- WHAT THE TASK REQUIRES
What lines below hold the string "despues"? Copy them all.

(Stored data)
*** Block opens ***
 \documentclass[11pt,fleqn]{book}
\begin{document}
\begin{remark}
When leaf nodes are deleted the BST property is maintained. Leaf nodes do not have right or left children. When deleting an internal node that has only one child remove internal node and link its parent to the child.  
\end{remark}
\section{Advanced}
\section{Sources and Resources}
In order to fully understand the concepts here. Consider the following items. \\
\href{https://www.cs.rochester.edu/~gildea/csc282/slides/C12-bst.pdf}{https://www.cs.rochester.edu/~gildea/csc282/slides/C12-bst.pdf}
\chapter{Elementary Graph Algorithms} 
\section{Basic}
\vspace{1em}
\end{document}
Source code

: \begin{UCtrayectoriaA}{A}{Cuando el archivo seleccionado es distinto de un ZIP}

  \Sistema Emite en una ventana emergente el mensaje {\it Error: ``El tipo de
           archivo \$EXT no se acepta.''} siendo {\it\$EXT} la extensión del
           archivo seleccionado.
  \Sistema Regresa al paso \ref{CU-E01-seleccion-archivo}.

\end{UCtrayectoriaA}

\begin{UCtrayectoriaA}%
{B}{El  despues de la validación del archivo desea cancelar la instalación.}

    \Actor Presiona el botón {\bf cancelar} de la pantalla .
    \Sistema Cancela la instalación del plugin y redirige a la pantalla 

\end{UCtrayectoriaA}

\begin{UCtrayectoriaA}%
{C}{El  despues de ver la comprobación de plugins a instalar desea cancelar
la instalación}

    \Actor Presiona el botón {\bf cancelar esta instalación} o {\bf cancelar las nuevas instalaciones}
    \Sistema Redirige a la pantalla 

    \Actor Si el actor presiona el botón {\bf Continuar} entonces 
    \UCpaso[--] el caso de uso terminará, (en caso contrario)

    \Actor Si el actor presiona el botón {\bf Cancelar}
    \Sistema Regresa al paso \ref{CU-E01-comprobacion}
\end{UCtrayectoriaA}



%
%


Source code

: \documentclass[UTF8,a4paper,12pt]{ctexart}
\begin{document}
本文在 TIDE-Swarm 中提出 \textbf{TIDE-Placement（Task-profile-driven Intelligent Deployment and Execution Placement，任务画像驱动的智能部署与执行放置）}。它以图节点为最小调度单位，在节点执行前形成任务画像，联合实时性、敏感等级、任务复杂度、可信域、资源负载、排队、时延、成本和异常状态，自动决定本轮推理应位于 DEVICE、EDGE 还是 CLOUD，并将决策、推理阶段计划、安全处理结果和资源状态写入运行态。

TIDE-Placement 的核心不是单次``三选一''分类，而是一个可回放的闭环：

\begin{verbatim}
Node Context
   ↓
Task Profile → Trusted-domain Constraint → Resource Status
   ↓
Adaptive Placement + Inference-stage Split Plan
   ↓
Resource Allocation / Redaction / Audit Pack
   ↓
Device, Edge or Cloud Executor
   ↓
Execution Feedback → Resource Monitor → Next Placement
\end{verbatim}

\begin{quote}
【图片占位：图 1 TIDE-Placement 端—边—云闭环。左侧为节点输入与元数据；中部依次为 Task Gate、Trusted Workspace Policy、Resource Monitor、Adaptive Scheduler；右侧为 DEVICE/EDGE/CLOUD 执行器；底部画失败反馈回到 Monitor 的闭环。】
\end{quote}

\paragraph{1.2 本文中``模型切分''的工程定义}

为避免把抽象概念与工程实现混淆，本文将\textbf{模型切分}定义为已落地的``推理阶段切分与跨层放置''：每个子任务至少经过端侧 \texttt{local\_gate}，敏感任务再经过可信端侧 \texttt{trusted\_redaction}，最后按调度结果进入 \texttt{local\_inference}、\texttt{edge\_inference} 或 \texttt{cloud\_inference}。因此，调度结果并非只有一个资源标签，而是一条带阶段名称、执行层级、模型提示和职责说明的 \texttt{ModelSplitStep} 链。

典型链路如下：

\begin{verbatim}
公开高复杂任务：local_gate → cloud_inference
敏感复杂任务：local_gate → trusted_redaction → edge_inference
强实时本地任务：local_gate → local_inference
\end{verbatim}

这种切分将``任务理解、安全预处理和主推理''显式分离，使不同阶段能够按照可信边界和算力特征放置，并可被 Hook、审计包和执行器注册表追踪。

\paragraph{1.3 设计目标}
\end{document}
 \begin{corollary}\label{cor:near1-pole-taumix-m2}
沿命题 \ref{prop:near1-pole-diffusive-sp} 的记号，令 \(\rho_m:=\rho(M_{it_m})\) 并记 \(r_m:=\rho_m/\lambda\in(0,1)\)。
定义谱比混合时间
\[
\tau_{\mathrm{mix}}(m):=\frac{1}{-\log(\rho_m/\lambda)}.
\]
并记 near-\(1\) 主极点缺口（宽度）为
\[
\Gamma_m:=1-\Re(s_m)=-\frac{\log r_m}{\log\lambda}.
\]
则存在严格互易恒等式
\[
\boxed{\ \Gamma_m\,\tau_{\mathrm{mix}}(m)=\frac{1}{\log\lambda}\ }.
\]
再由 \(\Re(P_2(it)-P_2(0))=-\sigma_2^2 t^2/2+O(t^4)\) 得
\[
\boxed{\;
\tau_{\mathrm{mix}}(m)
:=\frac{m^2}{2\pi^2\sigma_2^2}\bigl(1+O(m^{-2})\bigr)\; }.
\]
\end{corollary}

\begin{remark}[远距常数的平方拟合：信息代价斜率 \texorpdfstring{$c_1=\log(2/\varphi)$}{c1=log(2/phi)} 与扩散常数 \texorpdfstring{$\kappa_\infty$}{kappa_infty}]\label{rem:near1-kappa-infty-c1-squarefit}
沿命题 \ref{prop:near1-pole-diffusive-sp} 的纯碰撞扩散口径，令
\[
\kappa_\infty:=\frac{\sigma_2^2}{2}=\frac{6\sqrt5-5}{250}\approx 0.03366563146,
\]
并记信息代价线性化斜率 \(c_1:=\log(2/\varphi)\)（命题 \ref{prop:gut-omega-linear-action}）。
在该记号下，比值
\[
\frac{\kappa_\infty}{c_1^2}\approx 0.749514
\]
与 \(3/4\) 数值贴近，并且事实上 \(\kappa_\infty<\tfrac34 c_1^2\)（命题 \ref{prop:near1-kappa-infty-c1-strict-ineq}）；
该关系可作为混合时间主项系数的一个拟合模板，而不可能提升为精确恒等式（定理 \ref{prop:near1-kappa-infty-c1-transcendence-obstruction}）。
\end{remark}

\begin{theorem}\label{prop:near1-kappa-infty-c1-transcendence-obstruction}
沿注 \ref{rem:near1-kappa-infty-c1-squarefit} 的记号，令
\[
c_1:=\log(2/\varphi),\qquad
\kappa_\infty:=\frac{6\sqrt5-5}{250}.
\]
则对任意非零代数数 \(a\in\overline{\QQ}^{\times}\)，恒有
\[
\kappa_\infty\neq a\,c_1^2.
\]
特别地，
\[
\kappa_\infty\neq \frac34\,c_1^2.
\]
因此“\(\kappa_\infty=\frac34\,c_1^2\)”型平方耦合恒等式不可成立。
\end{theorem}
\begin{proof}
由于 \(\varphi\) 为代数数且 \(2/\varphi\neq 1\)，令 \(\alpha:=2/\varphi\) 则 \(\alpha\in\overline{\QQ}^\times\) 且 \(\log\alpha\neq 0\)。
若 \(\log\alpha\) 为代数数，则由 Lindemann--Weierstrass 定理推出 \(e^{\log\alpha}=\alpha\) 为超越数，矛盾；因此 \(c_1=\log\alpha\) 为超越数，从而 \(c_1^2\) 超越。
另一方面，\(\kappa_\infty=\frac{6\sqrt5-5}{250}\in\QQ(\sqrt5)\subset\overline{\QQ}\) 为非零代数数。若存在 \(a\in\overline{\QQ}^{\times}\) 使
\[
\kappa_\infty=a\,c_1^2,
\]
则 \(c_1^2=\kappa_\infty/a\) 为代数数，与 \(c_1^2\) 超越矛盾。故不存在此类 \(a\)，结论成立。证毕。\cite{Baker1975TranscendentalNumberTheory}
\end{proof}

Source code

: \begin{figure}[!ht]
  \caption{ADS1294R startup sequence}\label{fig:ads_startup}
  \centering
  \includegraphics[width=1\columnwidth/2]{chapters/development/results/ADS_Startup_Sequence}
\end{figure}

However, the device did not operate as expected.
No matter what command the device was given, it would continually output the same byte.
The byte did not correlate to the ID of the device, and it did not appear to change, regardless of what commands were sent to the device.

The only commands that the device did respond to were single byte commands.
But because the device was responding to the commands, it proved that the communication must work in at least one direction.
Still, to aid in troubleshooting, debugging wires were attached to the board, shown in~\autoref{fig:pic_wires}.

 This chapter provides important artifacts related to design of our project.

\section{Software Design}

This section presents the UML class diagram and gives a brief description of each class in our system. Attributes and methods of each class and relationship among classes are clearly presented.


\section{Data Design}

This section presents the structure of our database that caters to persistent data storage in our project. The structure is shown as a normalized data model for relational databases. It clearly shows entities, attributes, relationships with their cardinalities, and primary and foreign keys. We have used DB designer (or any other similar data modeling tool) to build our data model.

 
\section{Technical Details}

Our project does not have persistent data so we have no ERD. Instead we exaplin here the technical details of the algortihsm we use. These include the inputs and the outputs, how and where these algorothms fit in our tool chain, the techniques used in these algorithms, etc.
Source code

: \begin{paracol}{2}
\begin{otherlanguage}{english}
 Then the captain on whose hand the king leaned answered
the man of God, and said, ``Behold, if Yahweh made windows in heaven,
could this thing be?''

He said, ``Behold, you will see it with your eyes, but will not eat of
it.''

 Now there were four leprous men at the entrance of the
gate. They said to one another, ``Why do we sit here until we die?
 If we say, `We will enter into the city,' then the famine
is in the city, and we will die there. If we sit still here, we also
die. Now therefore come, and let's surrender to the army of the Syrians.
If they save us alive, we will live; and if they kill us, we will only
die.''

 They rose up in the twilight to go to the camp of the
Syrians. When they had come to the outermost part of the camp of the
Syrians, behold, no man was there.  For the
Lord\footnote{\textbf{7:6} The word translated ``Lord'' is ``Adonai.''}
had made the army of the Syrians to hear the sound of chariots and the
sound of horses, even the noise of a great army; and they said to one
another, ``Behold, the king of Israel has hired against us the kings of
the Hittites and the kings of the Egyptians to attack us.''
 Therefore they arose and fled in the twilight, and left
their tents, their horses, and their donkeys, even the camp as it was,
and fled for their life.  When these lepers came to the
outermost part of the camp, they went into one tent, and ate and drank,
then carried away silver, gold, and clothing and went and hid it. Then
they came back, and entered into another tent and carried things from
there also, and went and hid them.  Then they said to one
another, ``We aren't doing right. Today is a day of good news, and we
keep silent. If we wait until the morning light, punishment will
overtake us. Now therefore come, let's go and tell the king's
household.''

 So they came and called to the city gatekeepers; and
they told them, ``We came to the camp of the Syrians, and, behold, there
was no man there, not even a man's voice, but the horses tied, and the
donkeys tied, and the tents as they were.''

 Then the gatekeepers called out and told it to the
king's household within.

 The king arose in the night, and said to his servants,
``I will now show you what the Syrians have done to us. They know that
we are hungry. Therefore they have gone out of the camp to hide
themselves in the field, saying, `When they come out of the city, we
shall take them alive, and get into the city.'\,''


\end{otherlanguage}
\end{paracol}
*** Block closes ***
- SOLUTION FOR THIS EXERCISE
{B}{El  despues de la validación del archivo desea cancelar la instalación.}
{C}{El  despues de ver la comprobación de plugins a instalar desea cancelar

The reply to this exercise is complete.